## PROBLEM TO WORK ON
In the material below, how many lines contain "Deduced"? Answer with the number alone.

○ ○ ○ ○ ○ ○ ○

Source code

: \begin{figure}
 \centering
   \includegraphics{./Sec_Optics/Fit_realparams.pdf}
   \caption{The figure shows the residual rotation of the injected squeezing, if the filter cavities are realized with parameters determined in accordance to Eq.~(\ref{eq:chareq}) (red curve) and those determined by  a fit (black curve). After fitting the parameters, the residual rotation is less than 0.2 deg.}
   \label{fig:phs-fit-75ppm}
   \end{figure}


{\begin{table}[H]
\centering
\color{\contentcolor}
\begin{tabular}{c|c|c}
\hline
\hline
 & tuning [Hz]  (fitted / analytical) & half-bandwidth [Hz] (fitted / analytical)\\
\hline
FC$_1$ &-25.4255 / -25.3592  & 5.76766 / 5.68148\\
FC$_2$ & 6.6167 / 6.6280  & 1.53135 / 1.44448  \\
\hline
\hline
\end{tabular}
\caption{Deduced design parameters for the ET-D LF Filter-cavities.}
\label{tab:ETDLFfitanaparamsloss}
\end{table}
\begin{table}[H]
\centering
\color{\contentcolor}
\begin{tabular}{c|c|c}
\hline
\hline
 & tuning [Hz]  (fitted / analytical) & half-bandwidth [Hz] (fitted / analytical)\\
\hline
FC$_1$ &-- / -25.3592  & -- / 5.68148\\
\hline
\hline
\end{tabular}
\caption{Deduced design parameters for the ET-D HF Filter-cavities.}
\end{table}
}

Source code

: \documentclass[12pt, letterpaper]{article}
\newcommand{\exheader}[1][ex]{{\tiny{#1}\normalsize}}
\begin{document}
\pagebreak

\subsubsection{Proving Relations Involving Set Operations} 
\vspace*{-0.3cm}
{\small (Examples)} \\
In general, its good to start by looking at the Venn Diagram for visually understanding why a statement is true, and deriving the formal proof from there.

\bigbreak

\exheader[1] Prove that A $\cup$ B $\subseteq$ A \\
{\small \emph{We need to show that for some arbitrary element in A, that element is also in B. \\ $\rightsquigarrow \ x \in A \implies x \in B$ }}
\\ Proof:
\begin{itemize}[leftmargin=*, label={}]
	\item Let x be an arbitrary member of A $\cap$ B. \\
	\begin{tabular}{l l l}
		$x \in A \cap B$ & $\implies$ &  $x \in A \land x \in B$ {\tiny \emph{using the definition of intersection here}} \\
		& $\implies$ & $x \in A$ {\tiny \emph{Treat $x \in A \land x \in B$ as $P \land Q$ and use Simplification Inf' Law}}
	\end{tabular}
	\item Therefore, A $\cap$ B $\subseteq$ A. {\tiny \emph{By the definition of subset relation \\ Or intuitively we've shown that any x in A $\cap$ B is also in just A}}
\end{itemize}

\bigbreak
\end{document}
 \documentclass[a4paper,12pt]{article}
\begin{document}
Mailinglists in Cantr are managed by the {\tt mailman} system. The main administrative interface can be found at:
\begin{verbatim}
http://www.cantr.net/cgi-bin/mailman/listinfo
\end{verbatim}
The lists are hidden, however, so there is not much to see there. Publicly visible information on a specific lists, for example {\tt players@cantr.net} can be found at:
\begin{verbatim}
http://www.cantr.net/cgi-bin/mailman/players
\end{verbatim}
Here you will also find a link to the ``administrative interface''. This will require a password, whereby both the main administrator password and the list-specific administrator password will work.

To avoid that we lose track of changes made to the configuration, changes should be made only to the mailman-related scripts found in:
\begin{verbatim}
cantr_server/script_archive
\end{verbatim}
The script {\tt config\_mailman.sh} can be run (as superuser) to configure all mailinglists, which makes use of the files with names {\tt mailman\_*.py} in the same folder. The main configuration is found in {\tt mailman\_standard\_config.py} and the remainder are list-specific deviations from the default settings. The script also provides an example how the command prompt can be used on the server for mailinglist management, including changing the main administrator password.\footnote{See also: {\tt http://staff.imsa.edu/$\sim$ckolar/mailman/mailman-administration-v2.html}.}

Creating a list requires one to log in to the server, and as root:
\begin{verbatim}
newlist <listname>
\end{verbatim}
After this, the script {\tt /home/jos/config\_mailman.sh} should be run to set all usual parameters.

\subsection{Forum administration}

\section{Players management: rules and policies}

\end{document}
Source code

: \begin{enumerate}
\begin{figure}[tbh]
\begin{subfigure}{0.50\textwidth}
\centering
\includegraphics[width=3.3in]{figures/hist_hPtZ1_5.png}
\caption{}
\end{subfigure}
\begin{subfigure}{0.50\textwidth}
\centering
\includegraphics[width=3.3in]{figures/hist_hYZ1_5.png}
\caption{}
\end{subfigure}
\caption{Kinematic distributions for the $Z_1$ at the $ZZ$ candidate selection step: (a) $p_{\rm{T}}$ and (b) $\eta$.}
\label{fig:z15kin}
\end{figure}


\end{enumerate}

○ ○ ○ ○ ○ ○ ○

## EXERCISE RESPONSE
2